### Task brief
Please copy every line from the records below that contains the string "mean".

Saved entries:
════════════════

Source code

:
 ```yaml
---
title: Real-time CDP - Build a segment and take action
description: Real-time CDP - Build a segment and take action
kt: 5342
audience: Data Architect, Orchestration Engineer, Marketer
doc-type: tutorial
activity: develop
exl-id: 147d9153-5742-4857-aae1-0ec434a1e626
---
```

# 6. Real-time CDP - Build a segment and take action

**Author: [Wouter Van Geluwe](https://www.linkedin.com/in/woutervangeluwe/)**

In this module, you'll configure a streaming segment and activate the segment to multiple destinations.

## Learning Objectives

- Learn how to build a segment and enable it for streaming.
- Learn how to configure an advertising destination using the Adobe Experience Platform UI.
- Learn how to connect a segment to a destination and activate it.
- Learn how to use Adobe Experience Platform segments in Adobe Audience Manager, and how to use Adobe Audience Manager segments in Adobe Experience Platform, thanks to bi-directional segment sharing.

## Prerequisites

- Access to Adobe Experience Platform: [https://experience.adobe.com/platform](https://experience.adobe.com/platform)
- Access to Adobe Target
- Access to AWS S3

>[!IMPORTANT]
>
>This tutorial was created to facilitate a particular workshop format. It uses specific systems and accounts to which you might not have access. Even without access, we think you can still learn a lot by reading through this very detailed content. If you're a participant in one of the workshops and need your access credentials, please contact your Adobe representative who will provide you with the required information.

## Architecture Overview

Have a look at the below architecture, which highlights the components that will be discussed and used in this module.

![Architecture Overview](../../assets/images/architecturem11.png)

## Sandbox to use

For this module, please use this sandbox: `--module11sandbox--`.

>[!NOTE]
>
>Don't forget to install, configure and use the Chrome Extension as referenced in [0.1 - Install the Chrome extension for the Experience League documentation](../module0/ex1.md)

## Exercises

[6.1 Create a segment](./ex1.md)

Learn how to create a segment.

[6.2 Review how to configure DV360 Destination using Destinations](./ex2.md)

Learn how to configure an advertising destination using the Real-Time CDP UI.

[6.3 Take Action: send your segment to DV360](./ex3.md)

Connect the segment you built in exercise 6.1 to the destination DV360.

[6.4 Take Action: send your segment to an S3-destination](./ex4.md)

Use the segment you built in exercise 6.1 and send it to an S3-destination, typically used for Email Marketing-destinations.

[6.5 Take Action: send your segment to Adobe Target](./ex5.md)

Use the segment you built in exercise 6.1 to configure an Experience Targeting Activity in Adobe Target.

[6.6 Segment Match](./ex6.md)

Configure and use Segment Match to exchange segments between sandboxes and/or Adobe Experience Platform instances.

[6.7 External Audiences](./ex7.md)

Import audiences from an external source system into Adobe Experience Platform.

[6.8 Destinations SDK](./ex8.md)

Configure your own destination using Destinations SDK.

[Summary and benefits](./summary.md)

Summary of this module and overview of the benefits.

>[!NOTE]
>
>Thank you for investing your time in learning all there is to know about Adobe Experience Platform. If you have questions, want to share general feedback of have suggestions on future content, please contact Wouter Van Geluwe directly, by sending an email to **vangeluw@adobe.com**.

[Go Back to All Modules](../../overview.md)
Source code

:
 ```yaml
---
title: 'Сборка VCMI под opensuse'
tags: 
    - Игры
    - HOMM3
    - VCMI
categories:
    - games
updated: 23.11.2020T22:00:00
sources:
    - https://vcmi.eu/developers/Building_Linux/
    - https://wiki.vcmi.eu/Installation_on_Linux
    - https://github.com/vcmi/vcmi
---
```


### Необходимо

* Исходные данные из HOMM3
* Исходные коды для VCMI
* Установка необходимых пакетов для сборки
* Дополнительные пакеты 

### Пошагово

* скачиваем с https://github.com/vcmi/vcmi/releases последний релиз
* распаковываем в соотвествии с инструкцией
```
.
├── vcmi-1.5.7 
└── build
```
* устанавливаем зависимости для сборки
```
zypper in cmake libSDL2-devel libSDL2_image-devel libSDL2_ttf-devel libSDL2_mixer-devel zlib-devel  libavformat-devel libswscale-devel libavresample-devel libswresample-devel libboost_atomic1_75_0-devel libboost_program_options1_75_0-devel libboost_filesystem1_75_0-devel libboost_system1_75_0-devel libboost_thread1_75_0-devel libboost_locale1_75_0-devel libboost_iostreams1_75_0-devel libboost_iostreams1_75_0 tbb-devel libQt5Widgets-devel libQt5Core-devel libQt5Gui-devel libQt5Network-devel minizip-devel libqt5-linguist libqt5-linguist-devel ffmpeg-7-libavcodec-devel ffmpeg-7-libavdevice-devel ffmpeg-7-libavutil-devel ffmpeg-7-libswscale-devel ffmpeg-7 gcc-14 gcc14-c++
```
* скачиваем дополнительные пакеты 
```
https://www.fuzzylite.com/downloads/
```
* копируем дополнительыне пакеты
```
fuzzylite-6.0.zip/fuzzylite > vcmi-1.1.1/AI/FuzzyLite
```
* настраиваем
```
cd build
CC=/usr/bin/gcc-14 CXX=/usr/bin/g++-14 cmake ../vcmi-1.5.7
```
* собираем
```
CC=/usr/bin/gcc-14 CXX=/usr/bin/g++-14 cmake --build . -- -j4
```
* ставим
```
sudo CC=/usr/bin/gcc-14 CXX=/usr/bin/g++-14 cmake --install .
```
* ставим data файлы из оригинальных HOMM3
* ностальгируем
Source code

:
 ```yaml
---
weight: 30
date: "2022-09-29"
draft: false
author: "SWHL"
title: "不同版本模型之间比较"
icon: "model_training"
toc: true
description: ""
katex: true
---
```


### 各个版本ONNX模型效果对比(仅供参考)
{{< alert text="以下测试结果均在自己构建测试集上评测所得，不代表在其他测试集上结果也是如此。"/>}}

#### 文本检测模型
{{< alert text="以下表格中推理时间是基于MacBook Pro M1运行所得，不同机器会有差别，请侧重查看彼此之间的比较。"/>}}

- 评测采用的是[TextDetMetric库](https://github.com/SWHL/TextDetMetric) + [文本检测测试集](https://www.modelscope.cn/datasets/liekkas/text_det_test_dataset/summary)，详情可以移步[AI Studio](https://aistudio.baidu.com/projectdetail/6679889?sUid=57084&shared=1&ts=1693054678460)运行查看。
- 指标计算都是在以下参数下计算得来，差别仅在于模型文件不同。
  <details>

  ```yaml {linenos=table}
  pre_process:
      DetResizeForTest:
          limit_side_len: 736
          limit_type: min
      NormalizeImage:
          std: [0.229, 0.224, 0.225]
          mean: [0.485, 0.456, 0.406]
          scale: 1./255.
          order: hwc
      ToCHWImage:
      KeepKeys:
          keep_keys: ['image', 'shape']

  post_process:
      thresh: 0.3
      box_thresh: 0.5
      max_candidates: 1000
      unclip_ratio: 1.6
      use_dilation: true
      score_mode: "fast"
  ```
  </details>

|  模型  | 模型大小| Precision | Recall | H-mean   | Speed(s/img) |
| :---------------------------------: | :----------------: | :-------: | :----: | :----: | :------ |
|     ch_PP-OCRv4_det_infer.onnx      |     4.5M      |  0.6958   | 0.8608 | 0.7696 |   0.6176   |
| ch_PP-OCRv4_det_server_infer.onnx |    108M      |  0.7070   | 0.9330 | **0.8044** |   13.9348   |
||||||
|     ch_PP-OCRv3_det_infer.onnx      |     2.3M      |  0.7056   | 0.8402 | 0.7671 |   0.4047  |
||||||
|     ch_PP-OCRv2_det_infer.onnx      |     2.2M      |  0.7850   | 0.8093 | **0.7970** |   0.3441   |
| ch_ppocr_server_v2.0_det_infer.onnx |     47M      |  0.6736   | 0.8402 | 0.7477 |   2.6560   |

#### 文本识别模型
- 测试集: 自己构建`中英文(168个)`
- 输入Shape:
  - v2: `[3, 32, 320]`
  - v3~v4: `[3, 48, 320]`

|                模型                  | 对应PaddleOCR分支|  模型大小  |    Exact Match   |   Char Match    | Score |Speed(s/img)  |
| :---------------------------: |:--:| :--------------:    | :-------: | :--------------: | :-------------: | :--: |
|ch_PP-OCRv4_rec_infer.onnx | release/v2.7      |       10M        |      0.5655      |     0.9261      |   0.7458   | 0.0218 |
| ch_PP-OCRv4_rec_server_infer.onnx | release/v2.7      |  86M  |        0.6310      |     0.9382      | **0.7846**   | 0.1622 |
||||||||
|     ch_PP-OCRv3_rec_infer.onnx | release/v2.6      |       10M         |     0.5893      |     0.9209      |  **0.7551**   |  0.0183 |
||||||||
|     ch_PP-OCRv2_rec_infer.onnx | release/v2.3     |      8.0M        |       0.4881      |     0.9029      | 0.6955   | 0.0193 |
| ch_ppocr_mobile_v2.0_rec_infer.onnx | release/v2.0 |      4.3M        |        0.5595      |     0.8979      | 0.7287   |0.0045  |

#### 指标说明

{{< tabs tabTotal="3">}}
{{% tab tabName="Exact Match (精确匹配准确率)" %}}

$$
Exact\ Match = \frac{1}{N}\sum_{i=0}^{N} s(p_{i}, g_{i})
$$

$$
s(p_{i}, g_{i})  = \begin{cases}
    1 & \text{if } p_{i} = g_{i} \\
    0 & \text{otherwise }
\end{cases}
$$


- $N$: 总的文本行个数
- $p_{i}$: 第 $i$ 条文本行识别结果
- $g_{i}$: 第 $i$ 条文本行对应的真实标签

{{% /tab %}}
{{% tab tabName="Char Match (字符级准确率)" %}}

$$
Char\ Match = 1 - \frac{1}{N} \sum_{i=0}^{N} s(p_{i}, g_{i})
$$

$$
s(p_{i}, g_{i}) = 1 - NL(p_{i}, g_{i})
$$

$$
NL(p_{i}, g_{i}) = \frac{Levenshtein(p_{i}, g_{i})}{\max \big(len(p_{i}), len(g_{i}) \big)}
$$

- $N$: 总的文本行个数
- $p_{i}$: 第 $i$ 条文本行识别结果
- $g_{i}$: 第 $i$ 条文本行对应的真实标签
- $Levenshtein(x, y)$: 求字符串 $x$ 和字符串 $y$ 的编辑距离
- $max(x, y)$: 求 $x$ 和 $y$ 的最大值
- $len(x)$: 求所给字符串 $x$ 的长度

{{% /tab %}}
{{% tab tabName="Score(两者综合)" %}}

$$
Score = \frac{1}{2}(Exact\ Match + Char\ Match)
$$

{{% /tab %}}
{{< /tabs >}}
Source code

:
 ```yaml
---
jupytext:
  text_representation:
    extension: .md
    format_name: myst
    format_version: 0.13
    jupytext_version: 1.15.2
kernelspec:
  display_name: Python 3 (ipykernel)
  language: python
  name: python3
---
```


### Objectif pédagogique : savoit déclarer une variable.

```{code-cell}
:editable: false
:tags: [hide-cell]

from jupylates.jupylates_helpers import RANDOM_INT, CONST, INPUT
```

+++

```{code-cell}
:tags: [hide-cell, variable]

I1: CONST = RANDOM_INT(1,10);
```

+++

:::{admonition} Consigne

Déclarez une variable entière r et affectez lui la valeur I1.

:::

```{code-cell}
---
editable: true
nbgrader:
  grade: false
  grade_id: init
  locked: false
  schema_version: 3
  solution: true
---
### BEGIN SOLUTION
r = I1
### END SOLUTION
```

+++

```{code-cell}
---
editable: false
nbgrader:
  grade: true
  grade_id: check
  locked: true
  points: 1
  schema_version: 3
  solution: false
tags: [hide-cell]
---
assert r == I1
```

════════════════

### Result for this task
          mean: [0.485, 0.456, 0.406]
|  模型  | 模型大小| Precision | Recall | H-mean   | Speed(s/img) |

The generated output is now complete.